■ **Exercise prompt**: Verbatim copy without images: repeat the records in full.

■ **Saved data entries**:

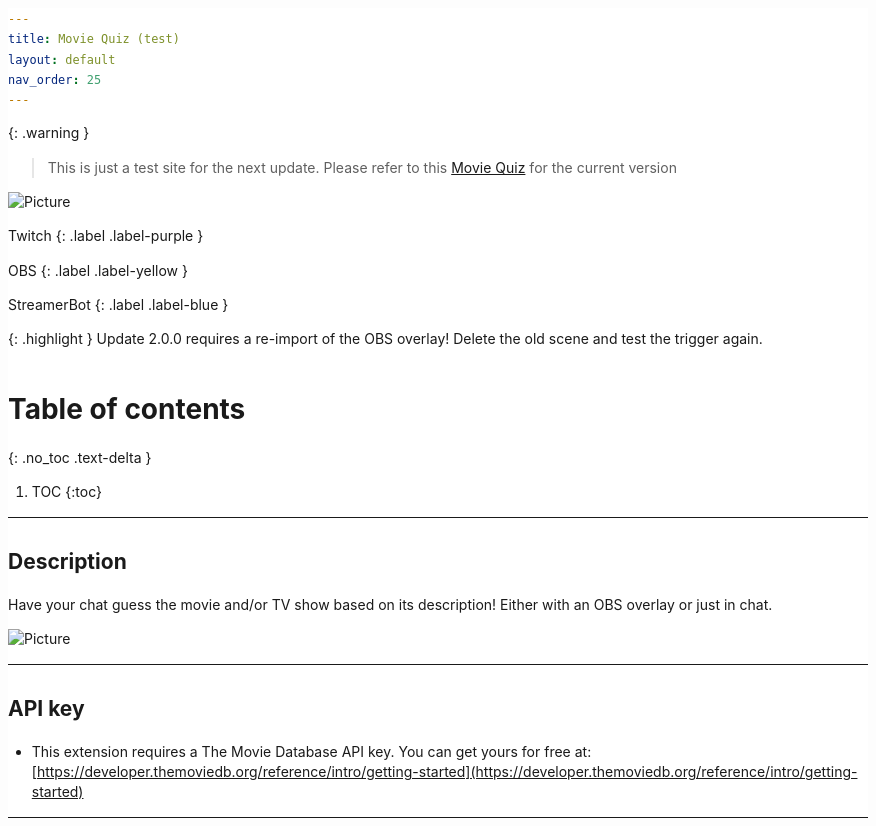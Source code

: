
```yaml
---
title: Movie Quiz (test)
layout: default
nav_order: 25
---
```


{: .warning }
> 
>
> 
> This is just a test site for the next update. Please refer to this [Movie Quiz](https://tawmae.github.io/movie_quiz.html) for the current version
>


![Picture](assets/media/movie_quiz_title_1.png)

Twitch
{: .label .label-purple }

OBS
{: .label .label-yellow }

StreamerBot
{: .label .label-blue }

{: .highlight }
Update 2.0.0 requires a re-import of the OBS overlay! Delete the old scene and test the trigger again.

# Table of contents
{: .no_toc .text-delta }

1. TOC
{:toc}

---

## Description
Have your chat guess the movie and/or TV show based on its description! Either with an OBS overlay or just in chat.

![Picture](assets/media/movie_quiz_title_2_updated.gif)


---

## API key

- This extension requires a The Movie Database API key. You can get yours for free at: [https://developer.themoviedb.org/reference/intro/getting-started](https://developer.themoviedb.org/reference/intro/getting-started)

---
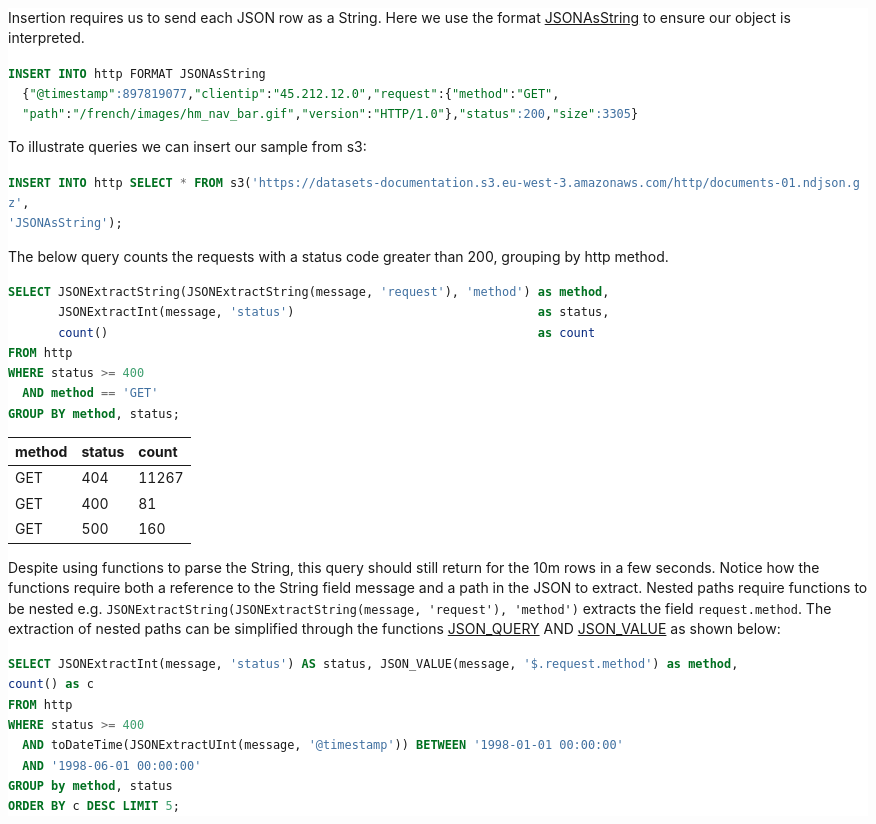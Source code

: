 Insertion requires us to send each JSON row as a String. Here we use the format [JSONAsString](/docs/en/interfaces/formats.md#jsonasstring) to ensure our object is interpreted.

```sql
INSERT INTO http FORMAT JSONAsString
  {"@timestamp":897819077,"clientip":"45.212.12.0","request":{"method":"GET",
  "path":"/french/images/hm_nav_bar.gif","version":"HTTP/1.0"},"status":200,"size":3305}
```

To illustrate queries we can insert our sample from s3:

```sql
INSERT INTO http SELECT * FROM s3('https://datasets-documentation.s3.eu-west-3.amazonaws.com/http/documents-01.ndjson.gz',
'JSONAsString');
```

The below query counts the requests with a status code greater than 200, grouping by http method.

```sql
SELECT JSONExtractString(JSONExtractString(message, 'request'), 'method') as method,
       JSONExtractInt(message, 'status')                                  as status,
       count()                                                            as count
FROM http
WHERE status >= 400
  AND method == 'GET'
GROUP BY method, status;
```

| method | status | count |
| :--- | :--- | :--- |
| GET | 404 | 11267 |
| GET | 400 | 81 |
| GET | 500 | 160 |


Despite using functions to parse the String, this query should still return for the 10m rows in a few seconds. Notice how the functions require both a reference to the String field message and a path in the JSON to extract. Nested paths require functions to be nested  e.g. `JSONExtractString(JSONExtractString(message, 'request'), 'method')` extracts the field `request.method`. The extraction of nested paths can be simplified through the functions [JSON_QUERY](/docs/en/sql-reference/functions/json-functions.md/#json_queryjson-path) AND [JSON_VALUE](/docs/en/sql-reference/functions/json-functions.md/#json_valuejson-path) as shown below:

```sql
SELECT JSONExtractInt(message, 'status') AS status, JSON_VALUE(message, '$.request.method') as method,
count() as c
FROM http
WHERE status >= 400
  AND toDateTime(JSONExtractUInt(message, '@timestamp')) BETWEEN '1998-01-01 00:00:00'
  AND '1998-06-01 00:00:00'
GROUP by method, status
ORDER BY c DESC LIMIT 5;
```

■ **Written solution**:
Source code

:
```yaml
---
title: Movie Quiz (test)
layout: default
nav_order: 25
---
```


{: .warning }
> 
>
> 
> This is just a test site for the next update. Please refer to this [Movie Quiz](https://tawmae.github.io/movie_quiz.html) for the current version
>


![Picture](assets/media/movie_quiz_title_1.png)

Twitch
{: .label .label-purple }

OBS
{: .label .label-yellow }

StreamerBot
{: .label .label-blue }

{: .highlight }
Update 2.0.0 requires a re-import of the OBS overlay! Delete the old scene and test the trigger again.

# Table of contents
{: .no_toc .text-delta }

1. TOC
{:toc}

---

## Description
Have your chat guess the movie and/or TV show based on its description! Either with an OBS overlay or just in chat.

![Picture](assets/media/movie_quiz_title_2_updated.gif)


---

## API key

- This extension requires a The Movie Database API key. You can get yours for free at: [https://developer.themoviedb.org/reference/intro/getting-started](https://developer.themoviedb.org/reference/intro/getting-started)

---
Source code

: Insertion requires us to send each JSON row as a String. Here we use the format [JSONAsString](/docs/en/interfaces/formats.md#jsonasstring) to ensure our object is interpreted.

```sql
INSERT INTO http FORMAT JSONAsString
  {"@timestamp":897819077,"clientip":"45.212.12.0","request":{"method":"GET",
  "path":"/french/images/hm_nav_bar.gif","version":"HTTP/1.0"},"status":200,"size":3305}
```

To illustrate queries we can insert our sample from s3:

```sql
INSERT INTO http SELECT * FROM s3('https://datasets-documentation.s3.eu-west-3.amazonaws.com/http/documents-01.ndjson.gz',
'JSONAsString');
```

The below query counts the requests with a status code greater than 200, grouping by http method.

```sql
SELECT JSONExtractString(JSONExtractString(message, 'request'), 'method') as method,
       JSONExtractInt(message, 'status')                                  as status,
       count()                                                            as count
FROM http
WHERE status >= 400
  AND method == 'GET'
GROUP BY method, status;
```

| method | status | count |
| :--- | :--- | :--- |
| GET | 404 | 11267 |
| GET | 400 | 81 |
| GET | 500 | 160 |


Despite using functions to parse the String, this query should still return for the 10m rows in a few seconds. Notice how the functions require both a reference to the String field message and a path in the JSON to extract. Nested paths require functions to be nested  e.g. `JSONExtractString(JSONExtractString(message, 'request'), 'method')` extracts the field `request.method`. The extraction of nested paths can be simplified through the functions [JSON_QUERY](/docs/en/sql-reference/functions/json-functions.md/#json_queryjson-path) AND [JSON_VALUE](/docs/en/sql-reference/functions/json-functions.md/#json_valuejson-path) as shown below:

```sql
SELECT JSONExtractInt(message, 'status') AS status, JSON_VALUE(message, '$.request.method') as method,
count() as c
FROM http
WHERE status >= 400
  AND toDateTime(JSONExtractUInt(message, '@timestamp')) BETWEEN '1998-01-01 00:00:00'
  AND '1998-06-01 00:00:00'
GROUP by method, status
ORDER BY c DESC LIMIT 5;
```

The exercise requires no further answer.